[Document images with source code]
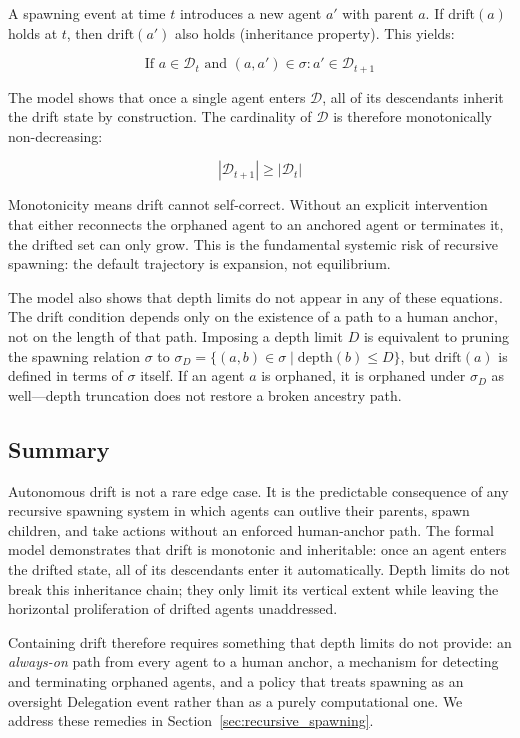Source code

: A spawning event at time $t$ introduces a new agent $a'$ with parent $a$. If $\text{drift}(a)$ holds at $t$, then $\text{drift}(a')$ also holds (inheritance property). This yields:

\begin{equation}
\text{If } a \in \mathcal{D}_t \text{ and } (a, a') \in \sigma: a' \in \mathcal{D}_{t+1}
\end{equation}

The model shows that once a single agent enters $\mathcal{D}$, all of its descendants inherit the drift state by construction. The cardinality of $\mathcal{D}$ is therefore monotonically non-decreasing:

\begin{equation}
|\mathcal{D}_{t+1}| \geq |\mathcal{D}_t|
\end{equation}

Monotonicity means drift cannot self-correct. Without an explicit intervention that either reconnects the orphaned agent to an anchored agent or terminates it, the drifted set can only grow. This is the fundamental systemic risk of recursive spawning: the default trajectory is expansion, not equilibrium.

The model also shows that depth limits do not appear in any of these equations. The drift condition depends only on the existence of a path to a human anchor, not on the length of that path. Imposing a depth limit $D$ is equivalent to pruning the spawning relation $\sigma$ to $\sigma_D = \{(a, b) \in \sigma \mid \text{depth}(b) \leq D\}$, but $\text{drift}(a)$ is defined in terms of $\sigma$ itself. If an agent $a$ is orphaned, it is orphaned under $\sigma_D$ as well—depth truncation does not restore a broken ancestry path.

\subsection{Summary}

Autonomous drift is not a rare edge case. It is the predictable consequence of any recursive spawning system in which agents can outlive their parents, spawn children, and take actions without an enforced human-anchor path. The formal model demonstrates that drift is monotonic and inheritable: once an agent enters the drifted state, all of its descendants enter it automatically. Depth limits do not break this inheritance chain; they only limit its vertical extent while leaving the horizontal proliferation of drifted agents unaddressed.

Containing drift therefore requires something that depth limits do not provide: an \emph{always-on} path from every agent to a human anchor, a mechanism for detecting and terminating orphaned agents, and a policy that treats spawning as an oversight Delegation event rather than as a purely computational one. We address these remedies in Section~\ref{sec:recursive_spawning}.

### [YOUR INSTRUCTIONS]
In the records above, find each line that holds the word "text"; copy all such lines.

### [SOLUTION TO THIS TASK]
: A spawning event at time $t$ introduces a new agent $a'$ with parent $a$. If $\text{drift}(a)$ holds at $t$, then $\text{drift}(a')$ also holds (inheritance property). This yields:
\text{If } a \in \mathcal{D}_t \text{ and } (a, a') \in \sigma: a' \in \mathcal{D}_{t+1}
The model also shows that depth limits do not appear in any of these equations. The drift condition depends only on the existence of a path to a human anchor, not on the length of that path. Imposing a depth limit $D$ is equivalent to pruning the spawning relation $\sigma$ to $\sigma_D = \{(a, b) \in \sigma \mid \text{depth}(b) \leq D\}$, but $\text{drift}(a)$ is defined in terms of $\sigma$ itself. If an agent $a$ is orphaned, it is orphaned under $\sigma_D$ as well—depth truncation does not restore a broken ancestry path.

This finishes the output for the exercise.